A Beginner Starts to Climb "Mount RegEx"

.
In order to advance my use of Keyboard Maestro, I have decided to learn regular expressions (RegEx).
Like climbing a mountain, one must begin at the bottom.

To be helpful to other RegEx novices here, I will report progress as I start to climb, including any slips and falls along the way.
I invite others to comment here, too.
.

The motivation to learn:

.
Those comments, and other, similar encouragement on this forum, motivated me to get started.
.

Where, exactly, to begin?

After looking at several web sites, I have decided to start with http://regexr.com/
It seems beginner-friendly.
We shall see if I've selected the best route up this mountain, or not.

That site offers a video tutorial:

Time: 02:45.

Narrator speaks clearly and to the point.
I think he'll be a good guide on this climb.
But he speaks so quickly that I must watch the video again, probably 3-4-5 times, to absorb it.

As a beginner, I found the most useful part of that video to be where to find examples (time 1:46 to 2:05).
That will be my entry point to learning about RegEx; asking, “What can it do?”

I’ll report back here when I’ve found some answers to that question, (in the context of using Keyboard Maestro).
.

I welcome comments from other beginners. And I especially encourage critique from experienced climbers, who still remember their first climb up "Mount RegEx".

4 Likes

Tutorial videos tend to be either too slow or too fast, which makes most of them a pure annoyance, IMO. And since regex is all about text, why not learning by reading? A very comprehensive site is Regular-Expressions.info. It’s well written, beginner-friendly, has a tutorial and many examples.

For trying out regexes and playing around I would use regex101.com.

1 Like

If you own BBEdit (or even just download the free trial), then you can use the BBEdit ➤ Help ➤ Grep Reference which covers a lot of stuff fairly well. BBEdit uses PCRE regex, which is slightly different, but the bulk of it is the same, and the concepts are the same regardless.

2 Likes

I have a different take than the others. I found that trying to read about it didn’t help. Nor did videos. I had to learn by doing.

So I decided to use regexes whenever I had to do searches, or search and replaces. Not every single time, of course, but often - many times a day. I discovered that many of the apps I use support regex searches.

The problem with learning regex, IMO, is that the rules are NOT easy to learn and understand. Very little, if anything, is obvious. So I believe that total immersion is the best bet.

As has been pointed out, regex101.com is an excellent place to try out regexes and learn what they do and don’t do.

4 Likes

A beginner climbs “Mount Regex” - Part #2.

The purpose of my posting here is to help other beginners gain a high-level understanding of regular expressions (Regex), by watching as I search for that myself.

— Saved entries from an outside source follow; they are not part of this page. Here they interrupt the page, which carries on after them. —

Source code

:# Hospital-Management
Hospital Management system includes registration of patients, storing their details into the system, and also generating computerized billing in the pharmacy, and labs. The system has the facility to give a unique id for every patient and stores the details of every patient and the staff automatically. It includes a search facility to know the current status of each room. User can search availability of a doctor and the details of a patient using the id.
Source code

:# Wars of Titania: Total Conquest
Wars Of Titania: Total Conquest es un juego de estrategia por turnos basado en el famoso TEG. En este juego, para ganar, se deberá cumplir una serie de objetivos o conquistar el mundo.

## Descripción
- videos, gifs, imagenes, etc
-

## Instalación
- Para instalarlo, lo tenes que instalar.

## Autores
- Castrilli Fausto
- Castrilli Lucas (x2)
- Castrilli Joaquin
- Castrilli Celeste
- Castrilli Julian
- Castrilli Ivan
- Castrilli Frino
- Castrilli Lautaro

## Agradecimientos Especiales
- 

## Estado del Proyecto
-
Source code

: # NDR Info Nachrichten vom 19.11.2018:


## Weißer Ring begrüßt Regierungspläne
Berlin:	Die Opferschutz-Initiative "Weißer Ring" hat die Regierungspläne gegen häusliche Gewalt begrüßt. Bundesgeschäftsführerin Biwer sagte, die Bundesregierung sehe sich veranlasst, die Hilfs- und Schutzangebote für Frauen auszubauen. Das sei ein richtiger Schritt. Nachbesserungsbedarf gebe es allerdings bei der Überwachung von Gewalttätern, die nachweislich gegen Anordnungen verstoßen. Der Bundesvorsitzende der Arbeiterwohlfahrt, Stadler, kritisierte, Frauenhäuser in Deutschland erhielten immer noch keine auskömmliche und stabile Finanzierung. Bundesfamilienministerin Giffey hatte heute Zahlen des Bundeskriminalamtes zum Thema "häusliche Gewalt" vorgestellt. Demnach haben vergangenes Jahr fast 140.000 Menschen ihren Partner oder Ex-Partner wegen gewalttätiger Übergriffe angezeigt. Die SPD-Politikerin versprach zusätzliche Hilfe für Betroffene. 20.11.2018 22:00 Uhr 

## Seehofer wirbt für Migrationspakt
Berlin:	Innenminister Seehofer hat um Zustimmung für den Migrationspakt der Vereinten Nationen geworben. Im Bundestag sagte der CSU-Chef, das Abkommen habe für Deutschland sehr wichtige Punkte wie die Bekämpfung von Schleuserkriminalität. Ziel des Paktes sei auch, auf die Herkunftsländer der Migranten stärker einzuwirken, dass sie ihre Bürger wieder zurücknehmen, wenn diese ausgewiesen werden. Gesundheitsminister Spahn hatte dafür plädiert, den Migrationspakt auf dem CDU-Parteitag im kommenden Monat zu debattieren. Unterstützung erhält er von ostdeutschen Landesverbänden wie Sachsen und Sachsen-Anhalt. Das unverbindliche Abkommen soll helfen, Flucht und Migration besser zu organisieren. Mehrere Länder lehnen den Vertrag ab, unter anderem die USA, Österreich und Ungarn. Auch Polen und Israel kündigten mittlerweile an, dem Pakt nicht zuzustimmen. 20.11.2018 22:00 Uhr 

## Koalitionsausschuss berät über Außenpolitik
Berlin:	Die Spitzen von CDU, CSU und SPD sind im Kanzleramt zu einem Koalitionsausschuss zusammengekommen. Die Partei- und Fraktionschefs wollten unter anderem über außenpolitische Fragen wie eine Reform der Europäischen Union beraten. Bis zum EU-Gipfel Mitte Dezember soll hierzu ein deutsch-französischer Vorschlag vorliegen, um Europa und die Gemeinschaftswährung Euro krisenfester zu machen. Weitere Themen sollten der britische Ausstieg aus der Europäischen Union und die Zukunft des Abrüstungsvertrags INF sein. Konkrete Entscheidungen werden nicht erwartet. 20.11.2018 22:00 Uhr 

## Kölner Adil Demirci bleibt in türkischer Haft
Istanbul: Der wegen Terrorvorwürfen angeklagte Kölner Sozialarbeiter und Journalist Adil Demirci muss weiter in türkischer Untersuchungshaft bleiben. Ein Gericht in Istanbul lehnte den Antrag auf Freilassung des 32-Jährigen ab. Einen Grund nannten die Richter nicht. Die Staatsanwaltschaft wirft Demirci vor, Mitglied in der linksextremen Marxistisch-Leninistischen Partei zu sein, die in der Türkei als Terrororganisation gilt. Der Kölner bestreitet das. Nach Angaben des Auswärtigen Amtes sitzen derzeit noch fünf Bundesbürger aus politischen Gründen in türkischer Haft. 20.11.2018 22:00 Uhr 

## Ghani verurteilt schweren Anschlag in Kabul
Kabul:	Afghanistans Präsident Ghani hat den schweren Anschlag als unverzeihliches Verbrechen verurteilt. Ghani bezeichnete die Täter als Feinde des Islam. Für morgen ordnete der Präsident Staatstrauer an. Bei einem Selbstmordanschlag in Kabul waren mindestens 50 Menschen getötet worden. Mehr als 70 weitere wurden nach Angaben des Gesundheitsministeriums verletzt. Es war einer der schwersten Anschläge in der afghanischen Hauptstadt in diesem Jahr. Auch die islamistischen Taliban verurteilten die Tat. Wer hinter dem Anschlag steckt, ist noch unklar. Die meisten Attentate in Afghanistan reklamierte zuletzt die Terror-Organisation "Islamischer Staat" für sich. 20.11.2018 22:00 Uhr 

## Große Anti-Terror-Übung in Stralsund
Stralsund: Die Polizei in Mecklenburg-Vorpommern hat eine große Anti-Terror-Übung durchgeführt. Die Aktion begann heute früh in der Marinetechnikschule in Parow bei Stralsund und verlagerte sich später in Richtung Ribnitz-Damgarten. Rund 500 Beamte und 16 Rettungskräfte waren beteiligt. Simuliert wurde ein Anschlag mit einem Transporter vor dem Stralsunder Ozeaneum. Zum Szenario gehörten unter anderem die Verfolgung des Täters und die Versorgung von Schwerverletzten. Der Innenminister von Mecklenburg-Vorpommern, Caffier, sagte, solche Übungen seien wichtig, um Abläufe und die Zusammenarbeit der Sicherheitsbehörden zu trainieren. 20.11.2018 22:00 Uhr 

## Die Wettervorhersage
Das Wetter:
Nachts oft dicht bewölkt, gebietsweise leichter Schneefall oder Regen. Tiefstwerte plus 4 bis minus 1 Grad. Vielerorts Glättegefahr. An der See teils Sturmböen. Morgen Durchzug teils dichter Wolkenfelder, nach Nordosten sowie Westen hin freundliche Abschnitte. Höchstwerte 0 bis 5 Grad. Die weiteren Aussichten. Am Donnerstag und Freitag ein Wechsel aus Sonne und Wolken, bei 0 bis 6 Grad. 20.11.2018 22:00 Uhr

The nitty-gritty details of operator syntax are available on many web sites and help documentation sources, so no need for me to repeat here.
I will curate the best of those, from a beginner perspective, as I find them, and I appreciate that others are mentioning their favorites here, too.
.

In Part 1 above, I posed the question, “What can Regex Do?”

That’s an essential question for a beginner, but I now realize that I should have asked a different question before that one:

“Where does Regex operate, and what are its fundamental elements?”

A comparison will explain why this new question should be asked first.
.

If I were trying to explain Keyboard Maestro to a beginner, I would say,

“KM works on the Macintosh operating system.

“Anything that a person can do on a Mac, KM can do, plus KM can memorize and repeat actions, and make decisions with IF statements.

“KM’s elements are actions in the Mac OS.
Examples are opening programs, closing windows, entering text, and clicking buttons.

“KM is bounded by the Mac operating system.
It can do anything within the OS, nothing outside the OS, nothing against the OS.
KM can not make bacon and eggs.”

.

So, how to explain Regex to a beginner, in a similar fashion?
That is the goal of this post.
I’ll offer a first draft answer below.

But first, some observations on the video that I linked above: http://regexr.com/

It was disappointing.
Useful, but disappointing.

I expected a short tutorial about Regex, suitable for a beginner, but the video is just an overview of that web site.
It says very little about Regex.

In spite of that, I watched it three times and found added value each time.
Here are my notes:

By pointing out features of the web site, the video brought to my attention several topics in Regex that seem essential.
As I climb the learning mountain, I will watch carefully for more about these topics:

  • "Number of matches” can be used how?
  • What are “expression flags” and when are they needed?
  • What are “substitutions”?

The video showed me it would be most efficient to write and test Regex first on a tutorial web site that offers helpful, error messages.
Only after thorough testing, will I copy into a KM action.
I haven’t done that yet, but I will start by making my Regex mistakes that way, rather than in KM editor.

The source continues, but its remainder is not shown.